Sub-Saharan Africa has also served as a host for several studies on the relationships between urban agriculture and women’s freedom, protection, and work burden. In many countries, it is mostly women who are responsible for the cultivation of urban agricultural plots (Maxwell 1995; Mbiba 1995). Bryld (2003) suggests two reasons for this, namely that farming of small plots close to the home can readily be accommodated into women’s daily work routines and that men generally perceive urban agriculture as a marginal activity rather than a serious business endeavor. As a percentage of their overall income, female farmers in Malawi, for example, obtain more money from urban agriculture than males do (Mkwambisi et al. 2011). But they are typically unable to demand the same prices as males do for their produce because they usually sell it locally rather than directly to supermarkets. Income is only one benefit though, with urban farming by women in South Africa and Sudan having been documented to lead to improved diversity and nutritional value of family diets, alongside a sense of community with other growers (Ibnouf 2009; Slater 2001). Looking beyond fiscal and nutritional benefits, the strength in community that urban agriculture provides women has been reported to act as a refuge for women who have been sexually abused or subjected to violence (Slater 2001). On the other hand, urban agriculture can pose a threat to women’s security and freedom. For example, it has been argued that the cultivated areas in cities can provide havens for prostitution and thieves (Simatele et al. 2012). Also, it has been suggested that in many situations, engagement in urban agriculture simply increases the total work burden on women and can even prevent them from gaining higher-income formal employment (Bryld 2003; Freeman 1993; Potts 1997).

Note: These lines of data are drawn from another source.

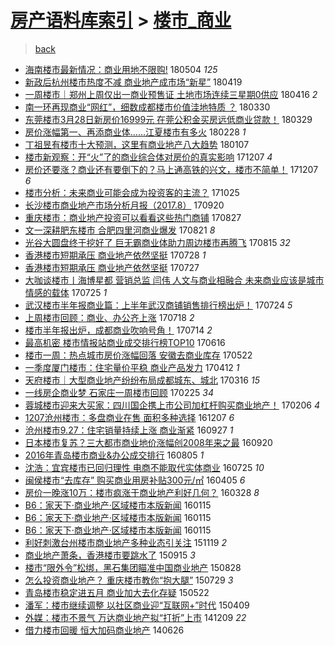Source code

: [房产语料库索引](../../README.md)  > [楼市_商业](楼市_商业.md)
====
> [back](../README.md)

- [海南楼市最新情况：商业用地不限购!](http://jkwz.applinzi.com/ittc/7099225055529796619.html#%E6%B5%B7%E5%8D%97%E6%A5%BC%E5%B8%82%E6%9C%80%E6%96%B0%E6%83%85%E5%86%B5%EF%BC%9A%E5%95%86%E4%B8%9A%E7%94%A8%E5%9C%B0%E4%B8%8D%E9%99%90%E8%B4%AD%21) 180504 *125* 
- [新政后杭州楼市热度不减 商业地产成市场“新星”](http://jkwz.applinzi.com/ittc/7093596699824227339.html#%E6%96%B0%E6%94%BF%E5%90%8E%E6%9D%AD%E5%B7%9E%E6%A5%BC%E5%B8%82%E7%83%AD%E5%BA%A6%E4%B8%8D%E5%87%8F+%E5%95%86%E4%B8%9A%E5%9C%B0%E4%BA%A7%E6%88%90%E5%B8%82%E5%9C%BA%E2%80%9C%E6%96%B0%E6%98%9F%E2%80%9D) 180419  
- [一周楼市｜郑州上周仅出一商业预售证 土地市场连续三星期0供应](http://jkwz.applinzi.com/ittc/7092605219689202698.html#%E4%B8%80%E5%91%A8%E6%A5%BC%E5%B8%82%EF%BD%9C%E9%83%91%E5%B7%9E%E4%B8%8A%E5%91%A8%E4%BB%85%E5%87%BA%E4%B8%80%E5%95%86%E4%B8%9A%E9%A2%84%E5%94%AE%E8%AF%81+%E5%9C%9F%E5%9C%B0%E5%B8%82%E5%9C%BA%E8%BF%9E%E7%BB%AD%E4%B8%89%E6%98%9F%E6%9C%9F0%E4%BE%9B%E5%BA%94) 180416 *2* 
- [南一环再现商业“网红”，细数成都楼市价值洼地特质 ？](http://jkwz.applinzi.com/ittc/7086316877565658123.html#%E5%8D%97%E4%B8%80%E7%8E%AF%E5%86%8D%E7%8E%B0%E5%95%86%E4%B8%9A%E2%80%9C%E7%BD%91%E7%BA%A2%E2%80%9D%EF%BC%8C%E7%BB%86%E6%95%B0%E6%88%90%E9%83%BD%E6%A5%BC%E5%B8%82%E4%BB%B7%E5%80%BC%E6%B4%BC%E5%9C%B0%E7%89%B9%E8%B4%A8+%EF%BC%9F) 180330  
- [东莞楼市3月28日新房价16999元 在莞公积金买房远低商业贷款！](http://jkwz.applinzi.com/ittc/7085842960568812554.html#%E4%B8%9C%E8%8E%9E%E6%A5%BC%E5%B8%823%E6%9C%8828%E6%97%A5%E6%96%B0%E6%88%BF%E4%BB%B716999%E5%85%83+%E5%9C%A8%E8%8E%9E%E5%85%AC%E7%A7%AF%E9%87%91%E4%B9%B0%E6%88%BF%E8%BF%9C%E4%BD%8E%E5%95%86%E4%B8%9A%E8%B4%B7%E6%AC%BE%EF%BC%81) 180329  
- [房价涨幅第一、再添商业体……江夏楼市有多火](http://jkwz.applinzi.com/ittc/7075143597110592529.html#%E6%88%BF%E4%BB%B7%E6%B6%A8%E5%B9%85%E7%AC%AC%E4%B8%80%E3%80%81%E5%86%8D%E6%B7%BB%E5%95%86%E4%B8%9A%E4%BD%93%E2%80%A6%E2%80%A6%E6%B1%9F%E5%A4%8F%E6%A5%BC%E5%B8%82%E6%9C%89%E5%A4%9A%E7%81%AB) 180228 *1* 
- [丁祖昱有楼市十大预测，这里有商业地产八大趋势](http://jkwz.applinzi.com/ittc/7055722156522996753.html#%E4%B8%81%E7%A5%96%E6%98%B1%E6%9C%89%E6%A5%BC%E5%B8%82%E5%8D%81%E5%A4%A7%E9%A2%84%E6%B5%8B%EF%BC%8C%E8%BF%99%E9%87%8C%E6%9C%89%E5%95%86%E4%B8%9A%E5%9C%B0%E4%BA%A7%E5%85%AB%E5%A4%A7%E8%B6%8B%E5%8A%BF) 180107  
- [楼市新观察：开“火”了的商业综合体对房价的真实影响](http://jkwz.applinzi.com/ittc/7044382915402662928.html#%E6%A5%BC%E5%B8%82%E6%96%B0%E8%A7%82%E5%AF%9F%EF%BC%9A%E5%BC%80%E2%80%9C%E7%81%AB%E2%80%9D%E4%BA%86%E7%9A%84%E5%95%86%E4%B8%9A%E7%BB%BC%E5%90%88%E4%BD%93%E5%AF%B9%E6%88%BF%E4%BB%B7%E7%9A%84%E7%9C%9F%E5%AE%9E%E5%BD%B1%E5%93%8D) 171207 *4* 
- [房价还要涨？商业还有要倒下的？马上通高铁的兴文，楼市不简单！](http://jkwz.applinzi.com/ittc/7044354387806258193.html#%E6%88%BF%E4%BB%B7%E8%BF%98%E8%A6%81%E6%B6%A8%EF%BC%9F%E5%95%86%E4%B8%9A%E8%BF%98%E6%9C%89%E8%A6%81%E5%80%92%E4%B8%8B%E7%9A%84%EF%BC%9F%E9%A9%AC%E4%B8%8A%E9%80%9A%E9%AB%98%E9%93%81%E7%9A%84%E5%85%B4%E6%96%87%EF%BC%8C%E6%A5%BC%E5%B8%82%E4%B8%8D%E7%AE%80%E5%8D%95%EF%BC%81) 171207 *6* 
- [楼市分析：未来商业可能会成为投资客的主流？](http://jkwz.applinzi.com/ittc/7028444383186256912.html#%E6%A5%BC%E5%B8%82%E5%88%86%E6%9E%90%EF%BC%9A%E6%9C%AA%E6%9D%A5%E5%95%86%E4%B8%9A%E5%8F%AF%E8%83%BD%E4%BC%9A%E6%88%90%E4%B8%BA%E6%8A%95%E8%B5%84%E5%AE%A2%E7%9A%84%E4%B8%BB%E6%B5%81%EF%BC%9F) 171025  
- [长沙楼市商业地产市场分析月报（2017.8）](http://jkwz.applinzi.com/ittc/7015325338564035601.html#%E9%95%BF%E6%B2%99%E6%A5%BC%E5%B8%82%E5%95%86%E4%B8%9A%E5%9C%B0%E4%BA%A7%E5%B8%82%E5%9C%BA%E5%88%86%E6%9E%90%E6%9C%88%E6%8A%A5%EF%BC%882017.8%EF%BC%89) 170920  
- [重庆楼市：商业地产投资可以看看这些热门商铺](http://jkwz.applinzi.com/ittc/7006445335717872656.html#%E9%87%8D%E5%BA%86%E6%A5%BC%E5%B8%82%EF%BC%9A%E5%95%86%E4%B8%9A%E5%9C%B0%E4%BA%A7%E6%8A%95%E8%B5%84%E5%8F%AF%E4%BB%A5%E7%9C%8B%E7%9C%8B%E8%BF%99%E4%BA%9B%E7%83%AD%E9%97%A8%E5%95%86%E9%93%BA) 170827  
- [文一深耕肥东楼市 合肥四里河商业爆发](http://jkwz.applinzi.com/ittc/7004181516425626640.html#%E6%96%87%E4%B8%80%E6%B7%B1%E8%80%95%E8%82%A5%E4%B8%9C%E6%A5%BC%E5%B8%82+%E5%90%88%E8%82%A5%E5%9B%9B%E9%87%8C%E6%B2%B3%E5%95%86%E4%B8%9A%E7%88%86%E5%8F%91) 170821 *8* 
- [光谷大圆盘终于挖好了 巨无霸商业体助力周边楼市再腾飞](http://jkwz.applinzi.com/ittc/7002056682728064017.html#%E5%85%89%E8%B0%B7%E5%A4%A7%E5%9C%86%E7%9B%98%E7%BB%88%E4%BA%8E%E6%8C%96%E5%A5%BD%E4%BA%86+%E5%B7%A8%E6%97%A0%E9%9C%B8%E5%95%86%E4%B8%9A%E4%BD%93%E5%8A%A9%E5%8A%9B%E5%91%A8%E8%BE%B9%E6%A5%BC%E5%B8%82%E5%86%8D%E8%85%BE%E9%A3%9E) 170815 *32* 
- [香港楼市短期承压 商业地产依然坚挺](http://jkwz.applinzi.com/ittc/6995377572169647120.html#%E9%A6%99%E6%B8%AF%E6%A5%BC%E5%B8%82%E7%9F%AD%E6%9C%9F%E6%89%BF%E5%8E%8B+%E5%95%86%E4%B8%9A%E5%9C%B0%E4%BA%A7%E4%BE%9D%E7%84%B6%E5%9D%9A%E6%8C%BA) 170728 *1* 
- [香港楼市短期承压 商业地产依然坚挺](http://jkwz.applinzi.com/ittc/6994890867431965712.html#%E9%A6%99%E6%B8%AF%E6%A5%BC%E5%B8%82%E7%9F%AD%E6%9C%9F%E6%89%BF%E5%8E%8B+%E5%95%86%E4%B8%9A%E5%9C%B0%E4%BA%A7%E4%BE%9D%E7%84%B6%E5%9D%9A%E6%8C%BA) 170727  
- [大咖谈楼市丨海博星都 营销总监 闫伟 人文与商业相融合 未来商业应该是城市情感的载体](http://jkwz.applinzi.com/ittc/6994299929936528400.html#%E5%A4%A7%E5%92%96%E8%B0%88%E6%A5%BC%E5%B8%82%E4%B8%A8%E6%B5%B7%E5%8D%9A%E6%98%9F%E9%83%BD+%E8%90%A5%E9%94%80%E6%80%BB%E7%9B%91+%E9%97%AB%E4%BC%9F+%E4%BA%BA%E6%96%87%E4%B8%8E%E5%95%86%E4%B8%9A%E7%9B%B8%E8%9E%8D%E5%90%88+%E6%9C%AA%E6%9D%A5%E5%95%86%E4%B8%9A%E5%BA%94%E8%AF%A5%E6%98%AF%E5%9F%8E%E5%B8%82%E6%83%85%E6%84%9F%E7%9A%84%E8%BD%BD%E4%BD%93) 170725 *1* 
- [武汉楼市半年报商业篇：上半年武汉商铺销售排行榜出炉！](http://jkwz.applinzi.com/ittc/6993787070492181521.html#%E6%AD%A6%E6%B1%89%E6%A5%BC%E5%B8%82%E5%8D%8A%E5%B9%B4%E6%8A%A5%E5%95%86%E4%B8%9A%E7%AF%87%EF%BC%9A%E4%B8%8A%E5%8D%8A%E5%B9%B4%E6%AD%A6%E6%B1%89%E5%95%86%E9%93%BA%E9%94%80%E5%94%AE%E6%8E%92%E8%A1%8C%E6%A6%9C%E5%87%BA%E7%82%89%EF%BC%81) 170724 *5* 
- [上周楼市回顾：商业、办公齐上涨](http://jkwz.applinzi.com/ittc/6991590376937620496.html#%E4%B8%8A%E5%91%A8%E6%A5%BC%E5%B8%82%E5%9B%9E%E9%A1%BE%EF%BC%9A%E5%95%86%E4%B8%9A%E3%80%81%E5%8A%9E%E5%85%AC%E9%BD%90%E4%B8%8A%E6%B6%A8) 170718 *2* 
- [楼市半年报出炉，成都商业吹响号角！](http://jkwz.applinzi.com/ittc/6990214781372728336.html#%E6%A5%BC%E5%B8%82%E5%8D%8A%E5%B9%B4%E6%8A%A5%E5%87%BA%E7%82%89%EF%BC%8C%E6%88%90%E9%83%BD%E5%95%86%E4%B8%9A%E5%90%B9%E5%93%8D%E5%8F%B7%E8%A7%92%EF%BC%81) 170714 *2* 
- [最高机密 楼市情报站商业成交排行榜TOP10](http://jkwz.applinzi.com/ittc/6979705130596172804.html#%E6%9C%80%E9%AB%98%E6%9C%BA%E5%AF%86+%E6%A5%BC%E5%B8%82%E6%83%85%E6%8A%A5%E7%AB%99%E5%95%86%E4%B8%9A%E6%88%90%E4%BA%A4%E6%8E%92%E8%A1%8C%E6%A6%9CTOP10) 170616  
- [楼市一周：热点城市房价涨幅回落 安徽去商业库存](http://jkwz.applinzi.com/ittc/6970423883113956357.html#%E6%A5%BC%E5%B8%82%E4%B8%80%E5%91%A8%EF%BC%9A%E7%83%AD%E7%82%B9%E5%9F%8E%E5%B8%82%E6%88%BF%E4%BB%B7%E6%B6%A8%E5%B9%85%E5%9B%9E%E8%90%BD+%E5%AE%89%E5%BE%BD%E5%8E%BB%E5%95%86%E4%B8%9A%E5%BA%93%E5%AD%98) 170522  
- [一季度厦门楼市：住宅量价平稳 商业产品发力](http://jkwz.applinzi.com/ittc/6955566649699730437.html#%E4%B8%80%E5%AD%A3%E5%BA%A6%E5%8E%A6%E9%97%A8%E6%A5%BC%E5%B8%82%EF%BC%9A%E4%BD%8F%E5%AE%85%E9%87%8F%E4%BB%B7%E5%B9%B3%E7%A8%B3+%E5%95%86%E4%B8%9A%E4%BA%A7%E5%93%81%E5%8F%91%E5%8A%9B) 170412 *1* 
- [天府楼市｜大型商业地产纷纷布局成都城东、城北](http://jkwz.applinzi.com/ittc/6945686398077240325.html#%E5%A4%A9%E5%BA%9C%E6%A5%BC%E5%B8%82%EF%BD%9C%E5%A4%A7%E5%9E%8B%E5%95%86%E4%B8%9A%E5%9C%B0%E4%BA%A7%E7%BA%B7%E7%BA%B7%E5%B8%83%E5%B1%80%E6%88%90%E9%83%BD%E5%9F%8E%E4%B8%9C%E3%80%81%E5%9F%8E%E5%8C%97) 170316 *15* 
- [一线房企商业梦 石家庄一周楼市回顾](http://jkwz.applinzi.com/ittc/6938535024923247620.html#%E4%B8%80%E7%BA%BF%E6%88%BF%E4%BC%81%E5%95%86%E4%B8%9A%E6%A2%A6+%E7%9F%B3%E5%AE%B6%E5%BA%84%E4%B8%80%E5%91%A8%E6%A5%BC%E5%B8%82%E5%9B%9E%E9%A1%BE) 170225 *34* 
- [蓉城楼市迎来大买家：四川国企携上市公司加杠杆购买商业地产！](http://jkwz.applinzi.com/ittc/6931466690566292484.html#%E8%93%89%E5%9F%8E%E6%A5%BC%E5%B8%82%E8%BF%8E%E6%9D%A5%E5%A4%A7%E4%B9%B0%E5%AE%B6%EF%BC%9A%E5%9B%9B%E5%B7%9D%E5%9B%BD%E4%BC%81%E6%90%BA%E4%B8%8A%E5%B8%82%E5%85%AC%E5%8F%B8%E5%8A%A0%E6%9D%A0%E6%9D%86%E8%B4%AD%E4%B9%B0%E5%95%86%E4%B8%9A%E5%9C%B0%E4%BA%A7%EF%BC%81) 170206 *4* 
- [1207沧州楼市：多盘商业在售 面积多种选择](http://jkwz.applinzi.com/ittc/6908934004278821893.html#1207%E6%B2%A7%E5%B7%9E%E6%A5%BC%E5%B8%82%EF%BC%9A%E5%A4%9A%E7%9B%98%E5%95%86%E4%B8%9A%E5%9C%A8%E5%94%AE+%E9%9D%A2%E7%A7%AF%E5%A4%9A%E7%A7%8D%E9%80%89%E6%8B%A9) 161207 *6* 
- [沧州楼市9.27：住宅销量持续上涨 商业渐紧](http://jkwz.applinzi.com/ittc/6882531151599633413.html#%E6%B2%A7%E5%B7%9E%E6%A5%BC%E5%B8%829.27%EF%BC%9A%E4%BD%8F%E5%AE%85%E9%94%80%E9%87%8F%E6%8C%81%E7%BB%AD%E4%B8%8A%E6%B6%A8+%E5%95%86%E4%B8%9A%E6%B8%90%E7%B4%A7) 160927 *1* 
- [日本楼市复苏？三大都市商业地价涨幅创2008年来之最](http://jkwz.applinzi.com/ittc/6879975801574917125.html#%E6%97%A5%E6%9C%AC%E6%A5%BC%E5%B8%82%E5%A4%8D%E8%8B%8F%EF%BC%9F%E4%B8%89%E5%A4%A7%E9%83%BD%E5%B8%82%E5%95%86%E4%B8%9A%E5%9C%B0%E4%BB%B7%E6%B6%A8%E5%B9%85%E5%88%9B2008%E5%B9%B4%E6%9D%A5%E4%B9%8B%E6%9C%80) 160920  
- [2016年青岛楼市商业&amp;办公成交排行](http://jkwz.applinzi.com/ittc/6862875929201869828.html#2016%E5%B9%B4%E9%9D%92%E5%B2%9B%E6%A5%BC%E5%B8%82%E5%95%86%E4%B8%9A%26amp%3B%E5%8A%9E%E5%85%AC%E6%88%90%E4%BA%A4%E6%8E%92%E8%A1%8C) 160805 *1* 
- [沈浩：宜宾楼市已回归理性 电商不能取代实体商业](http://jkwz.applinzi.com/ittc/6858808068732879877.html#%E6%B2%88%E6%B5%A9%EF%BC%9A%E5%AE%9C%E5%AE%BE%E6%A5%BC%E5%B8%82%E5%B7%B2%E5%9B%9E%E5%BD%92%E7%90%86%E6%80%A7+%E7%94%B5%E5%95%86%E4%B8%8D%E8%83%BD%E5%8F%96%E4%BB%A3%E5%AE%9E%E4%BD%93%E5%95%86%E4%B8%9A) 160725 *10* 
- [闽侯楼市“去库存” 购买商业用房补贴300元/㎡](http://jkwz.applinzi.com/ittc/6817516107342545925.html#%E9%97%BD%E4%BE%AF%E6%A5%BC%E5%B8%82%E2%80%9C%E5%8E%BB%E5%BA%93%E5%AD%98%E2%80%9D+%E8%B4%AD%E4%B9%B0%E5%95%86%E4%B8%9A%E7%94%A8%E6%88%BF%E8%A1%A5%E8%B4%B4300%E5%85%83%2F%E3%8E%A1) 160405 *6* 
- [房价一晚涨10万：楼市疯涨于商业地产利好几何？](http://jkwz.applinzi.com/ittc/6814647482008994820.html#%E6%88%BF%E4%BB%B7%E4%B8%80%E6%99%9A%E6%B6%A810%E4%B8%87%EF%BC%9A%E6%A5%BC%E5%B8%82%E7%96%AF%E6%B6%A8%E4%BA%8E%E5%95%86%E4%B8%9A%E5%9C%B0%E4%BA%A7%E5%88%A9%E5%A5%BD%E5%87%A0%E4%BD%95%EF%BC%9F) 160328 *8* 
- [B6：家天下·商业地产·区域楼市本版新闻](http://jkwz.applinzi.com/ittc/6787445483870094340.html#B6%EF%BC%9A%E5%AE%B6%E5%A4%A9%E4%B8%8B%C2%B7%E5%95%86%E4%B8%9A%E5%9C%B0%E4%BA%A7%C2%B7%E5%8C%BA%E5%9F%9F%E6%A5%BC%E5%B8%82%E6%9C%AC%E7%89%88%E6%96%B0%E9%97%BB) 160115  
- [B6：家天下·商业地产·区域楼市本版新闻](http://jkwz.applinzi.com/ittc/6787445472906183685.html#B6%EF%BC%9A%E5%AE%B6%E5%A4%A9%E4%B8%8B%C2%B7%E5%95%86%E4%B8%9A%E5%9C%B0%E4%BA%A7%C2%B7%E5%8C%BA%E5%9F%9F%E6%A5%BC%E5%B8%82%E6%9C%AC%E7%89%88%E6%96%B0%E9%97%BB) 160115  
- [B6：家天下·商业地产·区域楼市本版新闻](http://jkwz.applinzi.com/ittc/6787445468481192965.html#B6%EF%BC%9A%E5%AE%B6%E5%A4%A9%E4%B8%8B%C2%B7%E5%95%86%E4%B8%9A%E5%9C%B0%E4%BA%A7%C2%B7%E5%8C%BA%E5%9F%9F%E6%A5%BC%E5%B8%82%E6%9C%AC%E7%89%88%E6%96%B0%E9%97%BB) 160115  
- [利好刺激台州楼市商业地产多种业态引关注](http://jkwz.applinzi.com/ittc/6766452343675814916.html#%E5%88%A9%E5%A5%BD%E5%88%BA%E6%BF%80%E5%8F%B0%E5%B7%9E%E6%A5%BC%E5%B8%82%E5%95%86%E4%B8%9A%E5%9C%B0%E4%BA%A7%E5%A4%9A%E7%A7%8D%E4%B8%9A%E6%80%81%E5%BC%95%E5%85%B3%E6%B3%A8) 151119 *2* 
- [商业地产萧条，香港楼市要跳水了](http://jkwz.applinzi.com/ittc/6742198640480027653.html#%E5%95%86%E4%B8%9A%E5%9C%B0%E4%BA%A7%E8%90%A7%E6%9D%A1%EF%BC%8C%E9%A6%99%E6%B8%AF%E6%A5%BC%E5%B8%82%E8%A6%81%E8%B7%B3%E6%B0%B4%E4%BA%86) 150915 *3* 
- [楼市“限外令”松绑，黑石集团瞄准中国商业地产](http://jkwz.applinzi.com/ittc/6735649206195766277.html#%E6%A5%BC%E5%B8%82%E2%80%9C%E9%99%90%E5%A4%96%E4%BB%A4%E2%80%9D%E6%9D%BE%E7%BB%91%EF%BC%8C%E9%BB%91%E7%9F%B3%E9%9B%86%E5%9B%A2%E7%9E%84%E5%87%86%E4%B8%AD%E5%9B%BD%E5%95%86%E4%B8%9A%E5%9C%B0%E4%BA%A7) 150828  
- [怎么投资商业地产？ 重庆楼市教你“抱大腿”](http://jkwz.applinzi.com/ittc/547650615388112400.html#%E6%80%8E%E4%B9%88%E6%8A%95%E8%B5%84%E5%95%86%E4%B8%9A%E5%9C%B0%E4%BA%A7%EF%BC%9F+%E9%87%8D%E5%BA%86%E6%A5%BC%E5%B8%82%E6%95%99%E4%BD%A0%E2%80%9C%E6%8A%B1%E5%A4%A7%E8%85%BF%E2%80%9D) 150729 *3* 
- [青岛楼市稳定进五月 商业加大去化存疑](http://jkwz.applinzi.com/ittc/547650611413888246.html#%E9%9D%92%E5%B2%9B%E6%A5%BC%E5%B8%82%E7%A8%B3%E5%AE%9A%E8%BF%9B%E4%BA%94%E6%9C%88+%E5%95%86%E4%B8%9A%E5%8A%A0%E5%A4%A7%E5%8E%BB%E5%8C%96%E5%AD%98%E7%96%91) 150522  
- [潘军：楼市继续调整 以社区商业迎“互联网+”时代](http://jkwz.applinzi.com/ittc/547650611403413635.html#%E6%BD%98%E5%86%9B%EF%BC%9A%E6%A5%BC%E5%B8%82%E7%BB%A7%E7%BB%AD%E8%B0%83%E6%95%B4+%E4%BB%A5%E7%A4%BE%E5%8C%BA%E5%95%86%E4%B8%9A%E8%BF%8E%E2%80%9C%E4%BA%92%E8%81%94%E7%BD%91%2B%E2%80%9D%E6%97%B6%E4%BB%A3) 150409  
- [外媒：楼市不景气 万达商业地产拟“打折”上市](http://jkwz.applinzi.com/ittc/547650611382374960.html#%E5%A4%96%E5%AA%92%EF%BC%9A%E6%A5%BC%E5%B8%82%E4%B8%8D%E6%99%AF%E6%B0%94+%E4%B8%87%E8%BE%BE%E5%95%86%E4%B8%9A%E5%9C%B0%E4%BA%A7%E6%8B%9F%E2%80%9C%E6%89%93%E6%8A%98%E2%80%9D%E4%B8%8A%E5%B8%82) 141209 *22* 
- [借力楼市回暖 恒大加码商业地产](http://jkwz.applinzi.com/ittc/547650611368052651.html#%E5%80%9F%E5%8A%9B%E6%A5%BC%E5%B8%82%E5%9B%9E%E6%9A%96+%E6%81%92%E5%A4%A7%E5%8A%A0%E7%A0%81%E5%95%86%E4%B8%9A%E5%9C%B0%E4%BA%A7) 140626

4 Latin America and the Caribbean

4.1 The Cuban story

Following the dissolution of the Eastern Bloc from 1989 to 1991 and consequent loss of trade with her communist allies through the Council for Mutual Economic Assistance, Cuba found herself in a precarious position and in urgent need of agrarian reform. Soviet-style collectivist agriculture was no longer feasible—the supply of fuel, trucks, agricultural machinery, parts, fertilizers, and pesticides ground to a virtual halt shortly after the Iron Curtain was drawn open (Rosset and Benjamin 1994). In 1990, imports of fertilizer and pesticides fell by 77 and 73 %, respectively (Rosset and Benjamin 1994). Cuba had relied upon the USSR for 99 % of her oil (Mesa-Lago 1993), and oil importation from the USSR fell by about half in 1990 (Rosset and Benjamin 1994). Prior to 1990 about 57 % of the calories in the Cuban diet were estimated to come from imported foodstuffs, mostly from the USSR (Deere 1993), and from 1984 to 1989 about 70 % of import–export trade was with the USSR, with sugar accounting for 77 % of Cuba’s exports (Pastor and Zimbalist 1995). Cuba was to enter a new phase: the “Special Period in Time of Peace”, or simply the “Special Period” (1991–1996), which was in effect Fidel Castro’s optimistic euphemism for a state of emergency—an economic recession with attendant severe austerity measures (Chaplowe 1998; Febles-Gonzalez et al. 2011).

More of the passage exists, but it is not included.